The Biden administration this year has requested $191 billion to go toward R&D, a 12.7% increase year-over-year and a 50.0% increase since 2017. JLL notes that at higher education institutions, “increased R&D spending doesn’t necessarily lead to increased enrollment.” But the top enrollment growth is in the precise area now merging in so many ways with precision medicine and health tech: computer and information sciences.

At a life sciences forum convened by Crain’s in New York in March, one prominent developer observed that the rising prominence of computing in the life sciences could be the savior of downtown office space. New York is investing $25 million in a pilot “Lab of the Future” in Midtown Manhattan that will rely on automation, AI and machine learning to “make the preclinical drug discovery process faster, fuel business growth and create more life science jobs,” said a release from Simone Development Companies.

“Life science laboratories are becoming less reliant on Bunsen burners and faucets in favor of advanced computers,” said Joe Simone, president of the company. “This ‘drying’ of wet labs means that owners of older office buildings or warehouses have new opportunities to reposition their properties for the medical research sector.”

HealthTeachScience AP-bottom

Preventative health and longevity company Fountain Life liked Lake Nona so much it planted its fourth precision diagnostics center in the nation there and brought along its corporate headquarters too.

Photo courtesy of Fountain Life

Such developments can rejuvenate empty space of all kinds.

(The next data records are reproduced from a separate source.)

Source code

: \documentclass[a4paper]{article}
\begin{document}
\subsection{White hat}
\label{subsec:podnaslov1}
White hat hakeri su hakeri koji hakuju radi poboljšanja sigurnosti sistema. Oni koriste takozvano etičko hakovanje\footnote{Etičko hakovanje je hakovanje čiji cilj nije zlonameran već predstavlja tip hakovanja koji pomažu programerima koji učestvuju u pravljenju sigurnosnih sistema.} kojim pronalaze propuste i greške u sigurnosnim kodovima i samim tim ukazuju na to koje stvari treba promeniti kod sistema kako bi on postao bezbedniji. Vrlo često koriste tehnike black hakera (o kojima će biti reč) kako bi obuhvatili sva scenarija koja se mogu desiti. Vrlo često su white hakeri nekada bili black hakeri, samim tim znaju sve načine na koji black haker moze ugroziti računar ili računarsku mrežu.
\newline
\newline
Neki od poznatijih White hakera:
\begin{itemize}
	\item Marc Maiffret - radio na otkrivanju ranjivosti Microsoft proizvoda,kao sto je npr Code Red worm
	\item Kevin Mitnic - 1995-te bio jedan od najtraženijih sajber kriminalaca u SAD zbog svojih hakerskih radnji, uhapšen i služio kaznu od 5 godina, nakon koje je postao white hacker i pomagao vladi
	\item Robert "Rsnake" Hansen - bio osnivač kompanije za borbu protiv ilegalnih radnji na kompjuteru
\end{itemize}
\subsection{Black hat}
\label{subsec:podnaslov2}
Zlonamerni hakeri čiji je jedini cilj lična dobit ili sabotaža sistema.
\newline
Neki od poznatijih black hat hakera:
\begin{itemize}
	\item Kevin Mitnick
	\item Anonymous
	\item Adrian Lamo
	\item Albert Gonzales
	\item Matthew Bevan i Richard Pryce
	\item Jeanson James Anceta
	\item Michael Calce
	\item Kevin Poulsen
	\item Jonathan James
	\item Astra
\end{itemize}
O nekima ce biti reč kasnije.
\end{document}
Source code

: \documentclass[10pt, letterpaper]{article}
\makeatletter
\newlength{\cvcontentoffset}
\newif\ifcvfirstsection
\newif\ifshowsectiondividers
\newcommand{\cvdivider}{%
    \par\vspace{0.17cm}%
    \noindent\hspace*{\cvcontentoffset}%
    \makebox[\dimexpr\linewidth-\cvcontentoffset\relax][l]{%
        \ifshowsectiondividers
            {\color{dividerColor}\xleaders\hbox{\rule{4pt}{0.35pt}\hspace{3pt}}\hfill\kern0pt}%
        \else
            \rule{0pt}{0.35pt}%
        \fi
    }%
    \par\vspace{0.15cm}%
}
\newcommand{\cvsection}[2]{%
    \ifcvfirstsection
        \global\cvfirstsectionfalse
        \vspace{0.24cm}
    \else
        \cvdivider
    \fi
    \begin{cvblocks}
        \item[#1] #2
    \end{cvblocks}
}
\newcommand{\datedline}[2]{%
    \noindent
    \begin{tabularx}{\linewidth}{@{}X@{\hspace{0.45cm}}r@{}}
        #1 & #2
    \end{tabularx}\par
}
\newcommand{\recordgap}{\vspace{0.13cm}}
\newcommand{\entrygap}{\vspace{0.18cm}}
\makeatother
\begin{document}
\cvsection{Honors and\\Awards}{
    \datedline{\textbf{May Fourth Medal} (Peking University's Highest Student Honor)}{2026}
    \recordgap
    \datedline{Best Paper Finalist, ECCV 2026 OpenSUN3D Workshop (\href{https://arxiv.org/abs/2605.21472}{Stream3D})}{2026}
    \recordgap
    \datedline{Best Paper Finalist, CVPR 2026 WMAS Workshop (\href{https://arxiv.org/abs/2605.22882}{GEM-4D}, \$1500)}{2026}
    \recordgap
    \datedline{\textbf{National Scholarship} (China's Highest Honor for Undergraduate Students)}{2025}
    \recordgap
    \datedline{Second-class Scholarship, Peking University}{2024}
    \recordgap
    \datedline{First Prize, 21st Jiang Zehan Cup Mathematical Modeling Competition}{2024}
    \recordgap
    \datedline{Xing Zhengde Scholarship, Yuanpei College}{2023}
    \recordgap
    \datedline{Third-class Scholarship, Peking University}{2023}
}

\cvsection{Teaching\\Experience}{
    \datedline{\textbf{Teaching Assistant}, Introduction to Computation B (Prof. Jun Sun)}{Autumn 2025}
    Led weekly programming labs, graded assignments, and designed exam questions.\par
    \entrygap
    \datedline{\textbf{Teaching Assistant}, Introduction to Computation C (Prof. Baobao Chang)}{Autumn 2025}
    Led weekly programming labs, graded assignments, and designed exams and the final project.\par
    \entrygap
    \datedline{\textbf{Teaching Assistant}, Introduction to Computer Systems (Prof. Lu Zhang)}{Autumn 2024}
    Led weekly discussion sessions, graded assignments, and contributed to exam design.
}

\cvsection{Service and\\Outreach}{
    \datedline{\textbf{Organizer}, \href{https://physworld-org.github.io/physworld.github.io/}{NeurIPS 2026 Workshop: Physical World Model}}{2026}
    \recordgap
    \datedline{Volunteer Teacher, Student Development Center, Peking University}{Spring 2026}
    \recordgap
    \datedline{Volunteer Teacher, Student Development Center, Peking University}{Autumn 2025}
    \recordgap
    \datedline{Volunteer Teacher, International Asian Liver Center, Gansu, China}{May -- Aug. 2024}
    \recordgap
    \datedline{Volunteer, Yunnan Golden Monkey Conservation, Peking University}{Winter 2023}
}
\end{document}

In West Virginia in April, GATC Health Corp., which describes itself as a technology company transforming drug discovery and disease prediction using proprietary, disruptive AI, announced that, as one of the first tenants in the new West Virginia University Innovation Corporation (WVUIC), it is establishing an AI-based life sciences/biotech research and development hub to create safer and more effective therapeutics and accelerate personalized medicine. WVUIC’s 1.2-million-sq.-ft. building is the former Mylan pharmaceutical manufacturing facility adjacent to West Virginia University in Morgantown, rebranded just last year to attract science and technology occupants such as GATC’s.

“Moving its AI-driven lab operations to West Virginia positions the company to attract additional biotech and pharma partners and provide them with leading-edge artificial intelligence-based services within the facility. It also enhances and accelerates GATC’s own drug development programs with WVUIC’s medical chemistry infrastructure for highly efficient synthesis and testing of new therapeutic compounds.”

“The WVUIC facility will become a regional bioscience hub for GATC’s work and serve as an international example of how advanced AI can facilitate the development of safer and more effective drugs,” said GATC COO Tyrone Lam. “The WVUIC facility is ideal for our vision and will help bring these important treatments to people sooner. Together we are going to establish new best practices of leveraging advanced AI to discover better drugs faster.”